In its core, CSFQ (Core-Stateless Fair Queueing) divides the whole Internet into islands of routers. Each island is considered to have edge routers that maintain per-flow states and label packets with fair rates as they enter in an  island; whereas, core routers process packets based on the labels attached by the edge routers using FIFO queueing in conjunction with probabilistic dropping. Two primary challenges in this mechanism is to estimate arrival rates for labeling and to estimate fair share based on arrival rates. CSFQ uses aggregate based estimates using exponential averaging for both cases and uses heuristics to fix possible discrepancies in estimations. Finally, when packets leave an island labels are rewritten with updated fair rates. Theoretical bounds and detailed algorithms can be found in the paper.

Through simulations, CSFQ is shown to be performing better than simplistic FIFO and RED, in par with FRED, and worse than more complex and state-full DRR. However, the authors seem undecided about what to make of the outcomes!

In the end, the authors discuss problems with unfriendly/malicious flows, two possible approaches (allocation and identification) to handle them, and end up proposing a penalizing scheme for unfriendliness which is a compound of (first) allocation and (then) identification approaches.

Critique

This paper is a great read in terms of concept, delivery, clarity, and mostly honesty of the authors. However, it is not comforting to find that the authors are undecided about almost everything discussed in the paper!

The simulation section is rigorous and impressive. Even though they mention several times that they couldn’t put everything for the lack of space, the authors end up with providing a pretty much full-proof simulation results.

The use and derivation of the heuristic to adjust estimations seemed arbitrary. There is no clear reasoning about how the authors came up with those certain constants and percentages.
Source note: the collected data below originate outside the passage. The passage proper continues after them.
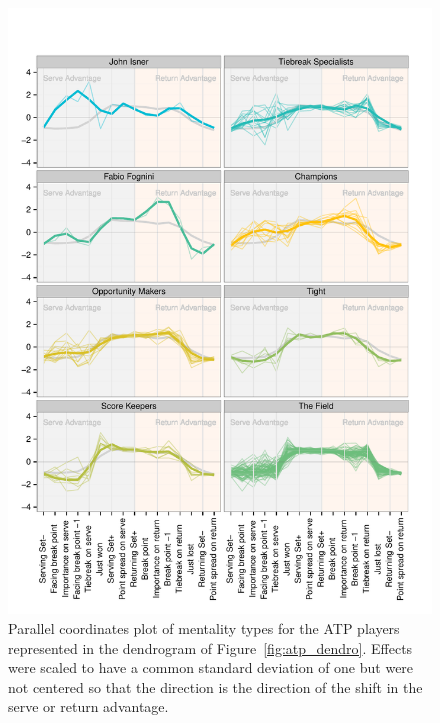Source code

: \documentclass{Latex/svjour3}
\begin{document}
\begin{figure}
\includegraphics[scale=0.9]{figs/atp_coords_std_fixed.pdf}
\caption{Parallel coordinates plot of mentality types for the ATP
  players represented in the dendrogram of
  Figure~\ref{fig:atp_dendro}. Effects were scaled to have a common
  standard deviation of one but were not centered so that the
  direction is the direction of the shift in the
  serve or return advantage.}
\label{fig:atp_coord}
\end{figure}

\clearpage
\end{document}
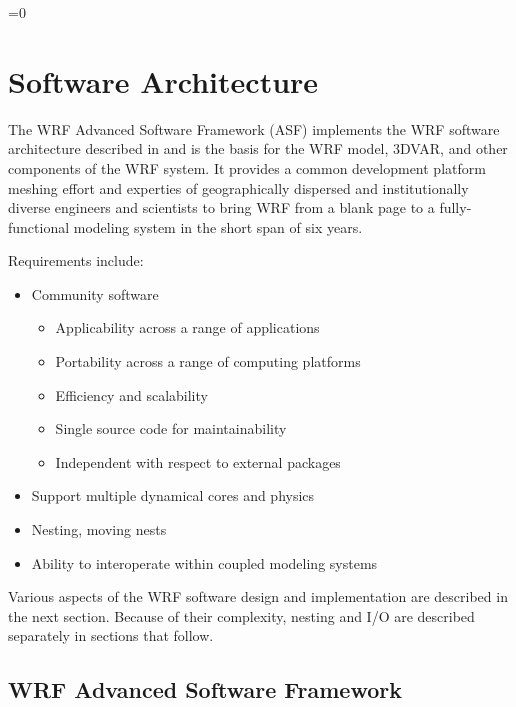 =0
%
\chapter{Software Architecture}
\label{asf_chap}

The WRF Advanced Software Framework (ASF) implements the WRF software
architecture described in \citet{michalak99} and is the basis for the
WRF model, 3DVAR, and other components of the WRF system.  It provides
a common development platform meshing effort and experties of
geographically dispersed and institutionally diverse engineers and
scientists to bring WRF from a blank page to a fully-functional
modeling system in the short span of six years. 

Requirements include:

\begin{itemize}\setlength{\parskip}{-4pt}
  \item Community software
  \begin {itemize}
     \item Applicability across a range of applications
     \item Portability across a range of computing platforms
     \item Efficiency and scalability
     \item Single source code for maintainability
     \item Independent with respect to external packages
  \end {itemize}
  \item Support multiple dynamical cores and physics
  \item Nesting, moving nests
  \item Ability to interoperate within coupled modeling systems
\end{itemize}

\noindent
Various aspects of the WRF software design and implementation are
described in the next section. Because of their complexity, nesting and
I/O are described separately in sections that follow.


\section{WRF Advanced Software Framework}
One of the assumptions, considered as an architectural consideration, in the paper is: “all packets in the same flow must follow the same path within the core of an island“. How valid is that?

Analysis and Simulation of a Fair Queueing Algorithm

A. Demers, S. Keshav, S. Shenker, “Analysis and Simulation of a Fair Queueing Algorithm,” Internetworking: Research and Experience, 1 (1990), pp. 3-26.

Summary

Congestion control in communication networks can be implemented at the source, where flow control algorithms vary the sending rate, or at the gateway through routing and queueing algorithms. However, implementations at the source must rely on the benevolence of the users; hence, they are susceptible to malicious behavior. The authors argue that queueing algorithms can be more effective in congestion control since they control how packets from different sources interact and, in turn, affect the collective behavior of flow control algorithms. They consider bandwidth, promptness, and buffer space as the three control axes, effective allocation of which can ensure efficient and fair congestion control.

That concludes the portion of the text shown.